The Madera Tribune reporter who covered the graduation labeled Borden’s address as “well-worded” and delivered in “an easy and clear style.”
Elsie Edwards was next on the program with a recital of the class history. She went to great lengths to contrast the education offered in the new building with that that had been given in the old school.
Elsie was highly complimentary of her fellow students and their teachers and predicted a bright future for them as they went out into the world and assumed “positions of honor and trust.”
Maud Williams from the junior class, gave the graduates a break with a vocal solo, and then Abram Preciado took the stage and gave an oration on “municipal ownership” that probably shocked some of the people.

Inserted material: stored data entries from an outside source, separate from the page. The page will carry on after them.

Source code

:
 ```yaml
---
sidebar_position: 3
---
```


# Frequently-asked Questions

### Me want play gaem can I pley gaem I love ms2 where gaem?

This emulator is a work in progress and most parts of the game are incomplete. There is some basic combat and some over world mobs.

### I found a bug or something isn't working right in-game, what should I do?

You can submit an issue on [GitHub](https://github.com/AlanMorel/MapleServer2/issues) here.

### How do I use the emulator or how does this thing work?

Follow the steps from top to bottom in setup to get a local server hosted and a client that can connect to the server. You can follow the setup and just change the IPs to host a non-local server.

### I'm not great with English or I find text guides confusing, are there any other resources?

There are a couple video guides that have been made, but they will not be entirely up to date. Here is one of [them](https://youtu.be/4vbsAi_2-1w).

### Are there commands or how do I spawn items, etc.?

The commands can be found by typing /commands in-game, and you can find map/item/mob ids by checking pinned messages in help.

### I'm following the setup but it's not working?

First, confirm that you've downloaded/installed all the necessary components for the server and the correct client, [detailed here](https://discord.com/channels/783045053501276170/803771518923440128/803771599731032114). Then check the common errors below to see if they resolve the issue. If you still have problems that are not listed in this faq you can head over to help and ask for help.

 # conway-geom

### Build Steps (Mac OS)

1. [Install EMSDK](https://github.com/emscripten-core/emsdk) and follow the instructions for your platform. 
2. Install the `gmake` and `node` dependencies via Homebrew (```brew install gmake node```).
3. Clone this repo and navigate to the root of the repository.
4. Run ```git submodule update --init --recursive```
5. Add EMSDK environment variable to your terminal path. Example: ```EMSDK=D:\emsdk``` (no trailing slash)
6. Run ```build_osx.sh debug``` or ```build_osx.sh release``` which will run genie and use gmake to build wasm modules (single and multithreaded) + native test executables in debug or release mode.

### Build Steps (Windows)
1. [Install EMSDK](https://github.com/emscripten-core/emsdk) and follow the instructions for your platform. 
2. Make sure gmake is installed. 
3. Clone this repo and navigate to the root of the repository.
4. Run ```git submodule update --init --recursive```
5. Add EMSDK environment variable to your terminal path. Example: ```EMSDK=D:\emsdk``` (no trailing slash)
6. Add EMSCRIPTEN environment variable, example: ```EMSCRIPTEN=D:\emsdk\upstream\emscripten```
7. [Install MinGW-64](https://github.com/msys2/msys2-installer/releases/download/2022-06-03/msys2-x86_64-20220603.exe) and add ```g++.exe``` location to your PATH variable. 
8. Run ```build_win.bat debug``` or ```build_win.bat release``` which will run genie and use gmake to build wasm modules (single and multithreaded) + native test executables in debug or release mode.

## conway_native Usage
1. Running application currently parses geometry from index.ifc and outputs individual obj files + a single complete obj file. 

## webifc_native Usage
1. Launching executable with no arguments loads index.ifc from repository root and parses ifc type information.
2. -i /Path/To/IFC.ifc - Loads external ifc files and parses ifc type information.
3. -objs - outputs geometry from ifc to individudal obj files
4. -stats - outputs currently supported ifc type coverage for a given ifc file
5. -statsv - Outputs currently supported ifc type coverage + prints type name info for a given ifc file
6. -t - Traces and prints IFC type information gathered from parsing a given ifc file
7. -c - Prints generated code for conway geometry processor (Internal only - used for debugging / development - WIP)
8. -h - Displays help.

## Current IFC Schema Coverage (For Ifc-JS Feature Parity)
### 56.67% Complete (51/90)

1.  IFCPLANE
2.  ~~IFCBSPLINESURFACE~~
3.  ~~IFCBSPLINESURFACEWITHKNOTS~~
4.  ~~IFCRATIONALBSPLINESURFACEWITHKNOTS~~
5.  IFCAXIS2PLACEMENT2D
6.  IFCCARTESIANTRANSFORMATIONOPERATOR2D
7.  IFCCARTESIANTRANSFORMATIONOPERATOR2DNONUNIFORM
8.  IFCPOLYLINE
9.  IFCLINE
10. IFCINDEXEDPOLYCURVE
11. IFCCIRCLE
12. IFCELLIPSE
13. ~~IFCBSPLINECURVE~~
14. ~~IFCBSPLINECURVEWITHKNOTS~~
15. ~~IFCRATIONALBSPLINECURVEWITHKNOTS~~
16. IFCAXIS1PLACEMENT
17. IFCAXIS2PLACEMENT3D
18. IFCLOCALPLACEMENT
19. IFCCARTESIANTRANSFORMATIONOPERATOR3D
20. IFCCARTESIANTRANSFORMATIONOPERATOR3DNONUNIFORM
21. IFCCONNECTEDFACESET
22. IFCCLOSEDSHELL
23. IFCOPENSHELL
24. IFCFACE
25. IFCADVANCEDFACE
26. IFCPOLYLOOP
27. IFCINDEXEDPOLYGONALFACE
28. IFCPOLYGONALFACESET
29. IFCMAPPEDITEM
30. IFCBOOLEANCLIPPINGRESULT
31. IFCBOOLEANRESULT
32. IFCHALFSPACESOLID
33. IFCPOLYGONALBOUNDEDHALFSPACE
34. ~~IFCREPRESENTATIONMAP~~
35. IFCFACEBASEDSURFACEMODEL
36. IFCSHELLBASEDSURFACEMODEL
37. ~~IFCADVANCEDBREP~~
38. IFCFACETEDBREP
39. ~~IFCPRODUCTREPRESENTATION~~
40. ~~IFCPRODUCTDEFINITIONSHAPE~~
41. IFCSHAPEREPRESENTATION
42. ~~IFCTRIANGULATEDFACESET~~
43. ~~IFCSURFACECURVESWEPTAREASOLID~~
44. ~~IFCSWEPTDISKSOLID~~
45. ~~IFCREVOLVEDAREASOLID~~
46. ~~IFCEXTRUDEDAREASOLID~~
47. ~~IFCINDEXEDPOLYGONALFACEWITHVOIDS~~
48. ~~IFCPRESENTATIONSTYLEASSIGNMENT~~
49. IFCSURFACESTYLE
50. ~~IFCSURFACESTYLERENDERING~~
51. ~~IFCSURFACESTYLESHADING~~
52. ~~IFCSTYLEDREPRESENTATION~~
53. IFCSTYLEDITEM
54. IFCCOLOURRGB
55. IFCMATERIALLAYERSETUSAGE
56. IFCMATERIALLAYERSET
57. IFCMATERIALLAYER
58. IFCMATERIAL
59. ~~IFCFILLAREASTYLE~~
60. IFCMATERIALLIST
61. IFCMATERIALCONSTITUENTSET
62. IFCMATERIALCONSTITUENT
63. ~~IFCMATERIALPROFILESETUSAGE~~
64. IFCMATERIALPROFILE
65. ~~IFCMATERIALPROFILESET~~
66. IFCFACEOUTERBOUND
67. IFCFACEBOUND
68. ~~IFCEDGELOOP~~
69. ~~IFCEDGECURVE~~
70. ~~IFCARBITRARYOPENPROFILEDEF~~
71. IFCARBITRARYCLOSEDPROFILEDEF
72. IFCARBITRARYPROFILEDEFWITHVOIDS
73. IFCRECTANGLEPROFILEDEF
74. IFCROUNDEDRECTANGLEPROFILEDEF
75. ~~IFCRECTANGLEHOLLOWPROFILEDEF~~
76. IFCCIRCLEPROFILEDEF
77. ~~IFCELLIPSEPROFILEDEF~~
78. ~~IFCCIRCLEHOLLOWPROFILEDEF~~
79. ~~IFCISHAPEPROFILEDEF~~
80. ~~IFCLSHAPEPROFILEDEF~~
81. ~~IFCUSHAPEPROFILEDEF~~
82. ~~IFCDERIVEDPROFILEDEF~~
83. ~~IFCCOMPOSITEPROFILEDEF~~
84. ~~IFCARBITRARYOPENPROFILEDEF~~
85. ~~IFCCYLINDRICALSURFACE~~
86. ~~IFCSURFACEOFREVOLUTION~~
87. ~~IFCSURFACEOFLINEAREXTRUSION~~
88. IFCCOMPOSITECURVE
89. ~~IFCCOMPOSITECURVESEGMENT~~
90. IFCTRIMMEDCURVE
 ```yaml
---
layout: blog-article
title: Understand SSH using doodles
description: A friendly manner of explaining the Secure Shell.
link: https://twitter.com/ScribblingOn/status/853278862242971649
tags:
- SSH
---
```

Preciado contrasted the graft that was present in private corporations in the United States with conditions that existed in Glasgow, Scotland where public utilities are owned by the municipality. He predicted that “municipal ownership would be the death knell of graft” and concluded by reminding his fellow graduates that the money spent on them to give them an education was for the purpose of making them good citizens.
By that time, the audience was ready for the guest speaker, Chester Rowell, editor of the Fresno Republican newspaper.
Rowell delivered an address on the “utility” of high schools and contrasted those in America with those of England and Germany. The newspaper man went on to say that while some people thought too much money was spent on high schools, he took the position that the money was well spent because the graduates were well fitted for the battle of life and were prepared to pay the debt they owed those who came before them and to those who would come after.
After Rowell’s speech, came the moment for which everyone was waiting — the presentation of the five diplomas. The two-hour exercise ended with a song by Thekla Rosenthal and farewell by Hughes who also noted publically that all of the teachers would have jobs the next year.
And so it went, that first Madera High School graduation ever held on campus; it was a festive affair. In time Memorial Stadium would be built, and the commencement exercises would be held there. The number of graduates would sky rocket, but the excitement of that class of 1905 would never be eclipsed. That’s often the case when you are the first.